Columbia College holds third annual Military Recognition Day

Columbia College honors all who serve or have served in the military.



Columbia College held its third annual Military Recognition Day on May 27 at the R. Marvin Owens Soccer Stadium, at the corner of Rangeline and Wilkes Boulevard, on the main campus in Columbia, Mo. The event recognized alumni, students, faculty and staff who have served or are currently serving in our country’s armed forces. Nearly one-third of the college's 28,000 students are military, and 18 of Columbia College's Nationwide Campuses are on military bases, including the only institution providing in-seat classes at Guantanamo Bay, Cuba.

The college's Fort Leonard Wood campus also celebrated the day with music and videos. Last year, the campus honored the fort's Wounded Warriors and one outstanding military student; this year, two outstanding military students and a local VFW commander were honored.

The day began on the main campus with a gift by George Ousley Jr. '78 and his wife Gayleen, naming the Ousley Family Veterans Service Center. Ousley said that he believed his cohort was the first in college history to attend evening classes under the GI Bill and "the instructors, everyone, was so helpful. They understood we had full-time jobs and families" while pursuing a degree.

Mike Randerson, vice president for Adult Higher Education and a retired Air Force colonel, said the center had more than earned its keep, with 766 walk-ins, 3,237 calls and 4,523 e-mails from August 1, 2009 to late May 2010. He also said VA certification had increased by 26 percent.

At the soccer field, a massive Missouri Air National Guard C-130 cargo plane droned overhead before discharging four Screaming Eagles, the 101st Airborne Division's parachute demonstration team, streaming red smoke. Dropping at speeds approaching 120 miles per hour, the Screaming Eagles landed on the field, just feet from spectators, then marched to the stage to deliver a U.S. and Columbia College flag that had flown at the campus in Fort Drum, N.Y. A color guard composed of Army, Air Force and Marine personnel then raised the flags as Nollie Moore, instructor of music and director of the Jane Forman Singers, sang the national anthem.

Dr. Gerald Brouder, college president, himself an Army veteran who served in Korea, said, "We are grateful for their [military service members] service and we pray for their safety." Brouder then asked for a moment of silence to honor the fallen, including Columbia's own Private First Class Jason Fingar, killed in Afghanistan May 22, 2010 by a roadside bomb.

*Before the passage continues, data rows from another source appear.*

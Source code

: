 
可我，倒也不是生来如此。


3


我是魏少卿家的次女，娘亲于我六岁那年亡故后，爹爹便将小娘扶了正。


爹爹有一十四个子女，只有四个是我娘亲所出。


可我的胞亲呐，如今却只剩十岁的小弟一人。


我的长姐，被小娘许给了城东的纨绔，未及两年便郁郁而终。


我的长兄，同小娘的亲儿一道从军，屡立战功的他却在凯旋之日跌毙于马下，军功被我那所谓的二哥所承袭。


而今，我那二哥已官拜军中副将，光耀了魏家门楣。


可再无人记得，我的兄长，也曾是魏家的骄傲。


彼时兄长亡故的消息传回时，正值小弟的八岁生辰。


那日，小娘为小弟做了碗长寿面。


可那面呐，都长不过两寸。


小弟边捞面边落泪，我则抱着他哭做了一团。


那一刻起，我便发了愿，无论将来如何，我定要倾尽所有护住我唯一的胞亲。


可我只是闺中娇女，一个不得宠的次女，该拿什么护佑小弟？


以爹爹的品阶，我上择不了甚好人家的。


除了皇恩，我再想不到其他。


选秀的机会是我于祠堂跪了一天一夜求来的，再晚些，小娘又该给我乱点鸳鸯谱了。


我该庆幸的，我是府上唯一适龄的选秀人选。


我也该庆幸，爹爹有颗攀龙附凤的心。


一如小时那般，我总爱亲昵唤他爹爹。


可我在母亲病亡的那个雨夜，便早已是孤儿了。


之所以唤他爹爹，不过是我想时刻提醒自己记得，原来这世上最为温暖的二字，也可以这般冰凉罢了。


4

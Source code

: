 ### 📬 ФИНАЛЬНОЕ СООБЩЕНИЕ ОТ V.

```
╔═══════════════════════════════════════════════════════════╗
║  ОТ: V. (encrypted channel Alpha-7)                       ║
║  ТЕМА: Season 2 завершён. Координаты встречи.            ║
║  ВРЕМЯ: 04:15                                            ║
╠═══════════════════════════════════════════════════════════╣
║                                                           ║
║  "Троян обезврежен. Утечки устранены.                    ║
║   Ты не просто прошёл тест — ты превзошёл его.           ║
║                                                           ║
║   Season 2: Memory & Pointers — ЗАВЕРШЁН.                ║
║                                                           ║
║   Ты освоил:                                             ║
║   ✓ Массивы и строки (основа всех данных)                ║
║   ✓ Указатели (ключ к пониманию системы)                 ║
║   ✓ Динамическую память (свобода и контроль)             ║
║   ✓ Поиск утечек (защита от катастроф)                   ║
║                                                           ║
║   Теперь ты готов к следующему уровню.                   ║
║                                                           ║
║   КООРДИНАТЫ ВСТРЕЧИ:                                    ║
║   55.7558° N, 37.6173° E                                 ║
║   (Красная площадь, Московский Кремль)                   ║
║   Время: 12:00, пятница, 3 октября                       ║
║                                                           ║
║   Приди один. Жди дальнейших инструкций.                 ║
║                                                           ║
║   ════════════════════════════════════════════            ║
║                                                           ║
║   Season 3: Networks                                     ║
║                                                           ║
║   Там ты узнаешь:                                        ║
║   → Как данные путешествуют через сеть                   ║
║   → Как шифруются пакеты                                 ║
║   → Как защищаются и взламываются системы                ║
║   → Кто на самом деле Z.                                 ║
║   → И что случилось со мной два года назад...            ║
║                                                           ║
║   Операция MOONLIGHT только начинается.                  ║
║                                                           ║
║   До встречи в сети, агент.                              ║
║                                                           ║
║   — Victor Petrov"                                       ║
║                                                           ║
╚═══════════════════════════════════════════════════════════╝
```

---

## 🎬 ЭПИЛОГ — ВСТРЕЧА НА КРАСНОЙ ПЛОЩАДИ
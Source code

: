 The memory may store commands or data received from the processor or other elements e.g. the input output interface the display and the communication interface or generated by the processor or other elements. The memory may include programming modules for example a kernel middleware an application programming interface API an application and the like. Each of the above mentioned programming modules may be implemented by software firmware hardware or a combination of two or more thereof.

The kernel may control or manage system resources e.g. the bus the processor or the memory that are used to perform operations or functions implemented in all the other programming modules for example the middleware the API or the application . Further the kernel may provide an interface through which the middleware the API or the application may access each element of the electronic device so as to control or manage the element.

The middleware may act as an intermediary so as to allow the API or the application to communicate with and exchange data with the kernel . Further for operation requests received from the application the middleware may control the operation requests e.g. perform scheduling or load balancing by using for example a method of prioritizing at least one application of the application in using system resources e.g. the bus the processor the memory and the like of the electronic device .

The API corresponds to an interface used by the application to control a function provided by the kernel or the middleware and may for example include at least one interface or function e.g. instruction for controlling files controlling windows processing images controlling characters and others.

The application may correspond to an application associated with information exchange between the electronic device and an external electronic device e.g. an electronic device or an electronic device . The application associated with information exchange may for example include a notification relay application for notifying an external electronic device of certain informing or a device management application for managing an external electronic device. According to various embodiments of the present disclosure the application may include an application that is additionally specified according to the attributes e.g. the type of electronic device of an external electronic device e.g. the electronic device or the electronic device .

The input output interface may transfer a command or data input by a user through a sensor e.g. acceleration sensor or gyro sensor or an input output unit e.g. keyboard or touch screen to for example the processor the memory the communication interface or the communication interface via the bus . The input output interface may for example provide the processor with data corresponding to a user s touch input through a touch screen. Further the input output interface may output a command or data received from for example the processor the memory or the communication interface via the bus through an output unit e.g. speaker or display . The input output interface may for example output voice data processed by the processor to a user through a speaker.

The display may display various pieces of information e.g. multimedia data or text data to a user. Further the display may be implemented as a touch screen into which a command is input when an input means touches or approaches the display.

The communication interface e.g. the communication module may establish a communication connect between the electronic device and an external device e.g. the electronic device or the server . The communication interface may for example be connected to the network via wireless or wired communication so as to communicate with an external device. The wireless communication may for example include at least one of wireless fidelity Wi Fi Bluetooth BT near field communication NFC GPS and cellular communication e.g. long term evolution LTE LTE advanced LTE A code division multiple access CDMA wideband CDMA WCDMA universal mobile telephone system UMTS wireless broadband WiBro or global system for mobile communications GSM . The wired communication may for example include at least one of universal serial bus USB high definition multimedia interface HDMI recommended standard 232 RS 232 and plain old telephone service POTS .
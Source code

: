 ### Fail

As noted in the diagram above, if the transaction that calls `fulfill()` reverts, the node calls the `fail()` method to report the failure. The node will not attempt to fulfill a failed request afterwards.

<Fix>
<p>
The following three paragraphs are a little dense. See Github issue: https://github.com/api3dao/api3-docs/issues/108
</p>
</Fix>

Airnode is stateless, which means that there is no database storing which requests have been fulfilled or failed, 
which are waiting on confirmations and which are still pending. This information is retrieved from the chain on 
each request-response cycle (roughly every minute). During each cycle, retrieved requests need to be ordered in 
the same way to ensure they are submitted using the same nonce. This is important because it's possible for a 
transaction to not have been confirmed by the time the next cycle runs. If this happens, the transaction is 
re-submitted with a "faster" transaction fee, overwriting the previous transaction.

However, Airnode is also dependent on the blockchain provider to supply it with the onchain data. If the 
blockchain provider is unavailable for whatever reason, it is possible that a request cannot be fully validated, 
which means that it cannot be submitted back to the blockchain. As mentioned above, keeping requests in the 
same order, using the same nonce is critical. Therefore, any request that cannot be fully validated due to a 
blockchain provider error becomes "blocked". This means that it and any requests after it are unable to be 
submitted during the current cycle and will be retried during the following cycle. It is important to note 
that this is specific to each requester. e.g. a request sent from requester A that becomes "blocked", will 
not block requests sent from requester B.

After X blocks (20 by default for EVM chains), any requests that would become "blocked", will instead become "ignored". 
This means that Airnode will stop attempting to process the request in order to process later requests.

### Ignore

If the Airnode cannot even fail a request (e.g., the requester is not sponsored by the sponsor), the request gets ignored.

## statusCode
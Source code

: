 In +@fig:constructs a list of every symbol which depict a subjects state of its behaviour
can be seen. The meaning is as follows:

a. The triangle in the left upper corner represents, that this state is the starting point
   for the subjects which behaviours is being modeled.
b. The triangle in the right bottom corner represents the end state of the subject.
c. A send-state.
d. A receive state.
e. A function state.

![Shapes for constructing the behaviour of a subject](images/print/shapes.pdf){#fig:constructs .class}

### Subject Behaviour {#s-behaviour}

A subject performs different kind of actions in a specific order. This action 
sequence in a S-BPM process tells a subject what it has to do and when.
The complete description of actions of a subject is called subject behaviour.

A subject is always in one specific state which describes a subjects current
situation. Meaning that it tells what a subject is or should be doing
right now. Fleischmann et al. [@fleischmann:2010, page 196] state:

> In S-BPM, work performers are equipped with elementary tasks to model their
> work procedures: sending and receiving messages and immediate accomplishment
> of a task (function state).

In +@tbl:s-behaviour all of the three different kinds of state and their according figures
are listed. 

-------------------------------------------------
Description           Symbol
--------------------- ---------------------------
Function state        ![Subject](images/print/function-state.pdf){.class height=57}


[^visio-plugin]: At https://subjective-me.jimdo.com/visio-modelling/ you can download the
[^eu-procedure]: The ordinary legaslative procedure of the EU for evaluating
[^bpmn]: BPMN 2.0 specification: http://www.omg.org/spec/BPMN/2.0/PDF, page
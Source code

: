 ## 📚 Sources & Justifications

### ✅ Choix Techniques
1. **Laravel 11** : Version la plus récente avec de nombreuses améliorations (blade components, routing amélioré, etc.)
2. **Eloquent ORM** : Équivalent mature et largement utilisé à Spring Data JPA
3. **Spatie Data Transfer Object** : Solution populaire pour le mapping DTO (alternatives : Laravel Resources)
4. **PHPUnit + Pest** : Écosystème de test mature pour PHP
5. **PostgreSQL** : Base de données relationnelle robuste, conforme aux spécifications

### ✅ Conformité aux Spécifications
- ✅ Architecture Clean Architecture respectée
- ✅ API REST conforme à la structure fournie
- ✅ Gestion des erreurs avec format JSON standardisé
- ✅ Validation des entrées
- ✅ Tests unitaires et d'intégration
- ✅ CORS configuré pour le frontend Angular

Randerson then introduced Tuskegee Airman Col. Charles E. McGee '78 as a "true American hero, an American treasure and my personal hero." McGee took the podium to present a new scholarship that bears his name to Air Force Cadet Patrick Hatcher of Columbia. The two men – one with gray hair in a blazer, the other in a crisp dark blue Air Force uniform – saluted each other.

"Columbia College offered me a chance to get my degree," said McGee. He also said the college and the nation must ensure that future military generations get the same quality education he had.

The Tuskegee Airmen were the first African-American men to fly in combat in World War II when African-Americans were generally thought fit only for menial chores. The Airmen's fighters escorted American bombers over the hostile skies of Europe, and their sterling record helped persuade President Harry S. Truman to integrate the armed forces after the war. McGee also commanded fighter and reconnaissance squadrons in the U.S. and Philippines, and he holds the Air Force fighter combat record of 409 missions and 1,151 combat hours – a record unlikely to be broken. He served in World War II, the Korean and Vietnam wars. In 2007, President Bush awarded the Tuskegee Airmen the Congressional Gold Medal of Honor, the nation's highest civilian award.

The Ousleys
George H. Ousley Jr. '78, one of mid-Missouri's most successful businessmen, served in the U.S. Navy at the height of the Vietnam War on the helicopter carrier USS Princeton LPH-5. His son, George H. ("Jay") Ousley III, joined the Navy in 1985 and seemed destined for a brilliant career in the Navy but his life was cut tragically short by a car accident in Rota, Spain. Jay was just 19. Gregory S. ("Greg") Ousley '97 began his Navy service in Orlando, Fla., and was ultimately assigned to the Moffett Field, Calif. VP-40 ("The Fighting Marlins") P-3 squadron as an intelligence specialist. Greg is the fourth generation of Navy men in the family.

The Ousley Family Veterans Service Center was created in 2009 to provide a support network to facilitate the transition of veterans, military service members and dependents to Columbia College and to understand and address their unique student support needs. Columbia College is honored to have the name of this patriotic family for its veterans center.

Columbia College has been educating military servicemembers for nearly 40 years and is a member of both the Servicemembers Opportunity Colleges and Community College of the Air Force networks. Columbia College understands the military lifestyle and Military Advanced Education has named Columbia College one of 20 gold standard military-friendly institutions with an enrollment of more than 2,000.